* **DIRECTIONS FOR THIS TASK**
Every entry below needs to be repeated exactly as written.

* **PROVIDED ENTRIES**
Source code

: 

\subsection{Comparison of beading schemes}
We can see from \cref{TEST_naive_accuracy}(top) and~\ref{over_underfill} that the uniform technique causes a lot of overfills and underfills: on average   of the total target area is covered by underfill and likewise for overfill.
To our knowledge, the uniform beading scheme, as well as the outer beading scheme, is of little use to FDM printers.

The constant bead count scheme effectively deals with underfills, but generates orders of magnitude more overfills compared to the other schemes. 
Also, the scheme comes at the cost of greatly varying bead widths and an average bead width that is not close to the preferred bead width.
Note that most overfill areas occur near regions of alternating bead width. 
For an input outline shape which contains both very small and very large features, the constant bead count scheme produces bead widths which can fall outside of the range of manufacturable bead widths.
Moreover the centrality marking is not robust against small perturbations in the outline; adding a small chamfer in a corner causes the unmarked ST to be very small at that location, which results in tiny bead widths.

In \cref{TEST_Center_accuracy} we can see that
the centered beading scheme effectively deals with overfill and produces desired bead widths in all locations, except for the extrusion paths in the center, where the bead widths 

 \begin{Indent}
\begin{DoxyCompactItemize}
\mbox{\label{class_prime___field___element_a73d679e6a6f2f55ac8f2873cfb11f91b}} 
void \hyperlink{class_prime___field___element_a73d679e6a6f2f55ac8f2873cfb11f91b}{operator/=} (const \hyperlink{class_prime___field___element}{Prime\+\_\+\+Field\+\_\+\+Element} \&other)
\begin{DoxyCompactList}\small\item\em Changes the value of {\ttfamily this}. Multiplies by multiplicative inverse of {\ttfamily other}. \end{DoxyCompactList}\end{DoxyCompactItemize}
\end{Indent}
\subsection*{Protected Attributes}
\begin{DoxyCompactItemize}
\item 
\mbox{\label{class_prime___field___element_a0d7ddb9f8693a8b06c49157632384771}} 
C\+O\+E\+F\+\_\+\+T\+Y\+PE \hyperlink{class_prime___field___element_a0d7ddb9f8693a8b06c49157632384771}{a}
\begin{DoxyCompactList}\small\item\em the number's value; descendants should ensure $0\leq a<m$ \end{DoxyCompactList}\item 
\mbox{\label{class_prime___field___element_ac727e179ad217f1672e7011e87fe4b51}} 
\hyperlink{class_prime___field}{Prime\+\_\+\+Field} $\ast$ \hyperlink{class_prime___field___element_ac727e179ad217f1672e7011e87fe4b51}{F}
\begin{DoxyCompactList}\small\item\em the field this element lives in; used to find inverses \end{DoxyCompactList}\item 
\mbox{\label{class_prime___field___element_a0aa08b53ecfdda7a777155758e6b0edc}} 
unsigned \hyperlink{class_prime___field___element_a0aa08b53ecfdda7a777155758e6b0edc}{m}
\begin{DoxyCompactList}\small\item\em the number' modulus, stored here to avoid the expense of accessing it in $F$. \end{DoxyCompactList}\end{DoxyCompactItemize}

* **ANSWER TO THE PROBLEM**
Source code

: 

\subsection{Comparison of beading schemes}
We can see from \cref{TEST_naive_accuracy}(top) and~\ref{over_underfill} that the uniform technique causes a lot of overfills and underfills: on average   of the total target area is covered by underfill and likewise for overfill.
To our knowledge, the uniform beading scheme, as well as the outer beading scheme, is of little use to FDM printers.

The constant bead count scheme effectively deals with underfills, but generates orders of magnitude more overfills compared to the other schemes. 
Also, the scheme comes at the cost of greatly varying bead widths and an average bead width that is not close to the preferred bead width.
Note that most overfill areas occur near regions of alternating bead width. 
For an input outline shape which contains both very small and very large features, the constant bead count scheme produces bead widths which can fall outside of the range of manufacturable bead widths.
Moreover the centrality marking is not robust against small perturbations in the outline; adding a small chamfer in a corner causes the unmarked ST to be very small at that location, which results in tiny bead widths.

In \cref{TEST_Center_accuracy} we can see that
the centered beading scheme effectively deals with overfill and produces desired bead widths in all locations, except for the extrusion paths in the center, where the bead widths 

 \begin{Indent}
\begin{DoxyCompactItemize}
\mbox{\label{class_prime___field___element_a73d679e6a6f2f55ac8f2873cfb11f91b}} 
void \hyperlink{class_prime___field___element_a73d679e6a6f2f55ac8f2873cfb11f91b}{operator/=} (const \hyperlink{class_prime___field___element}{Prime\+\_\+\+Field\+\_\+\+Element} \&other)
\begin{DoxyCompactList}\small\item\em Changes the value of {\ttfamily this}. Multiplies by multiplicative inverse of {\ttfamily other}. \end{DoxyCompactList}\end{DoxyCompactItemize}
\end{Indent}
\subsection*{Protected Attributes}
\begin{DoxyCompactItemize}
\item 
\mbox{\label{class_prime___field___element_a0d7ddb9f8693a8b06c49157632384771}} 
C\+O\+E\+F\+\_\+\+T\+Y\+PE \hyperlink{class_prime___field___element_a0d7ddb9f8693a8b06c49157632384771}{a}
\begin{DoxyCompactList}\small\item\em the number's value; descendants should ensure $0\leq a<m$ \end{DoxyCompactList}\item 
\mbox{\label{class_prime___field___element_ac727e179ad217f1672e7011e87fe4b51}} 
\hyperlink{class_prime___field}{Prime\+\_\+\+Field} $\ast$ \hyperlink{class_prime___field___element_ac727e179ad217f1672e7011e87fe4b51}{F}
\begin{DoxyCompactList}\small\item\em the field this element lives in; used to find inverses \end{DoxyCompactList}\item 
\mbox{\label{class_prime___field___element_a0aa08b53ecfdda7a777155758e6b0edc}} 
unsigned \hyperlink{class_prime___field___element_a0aa08b53ecfdda7a777155758e6b0edc}{m}
\begin{DoxyCompactList}\small\item\em the number' modulus, stored here to avoid the expense of accessing it in $F$. \end{DoxyCompactList}\end{DoxyCompactItemize}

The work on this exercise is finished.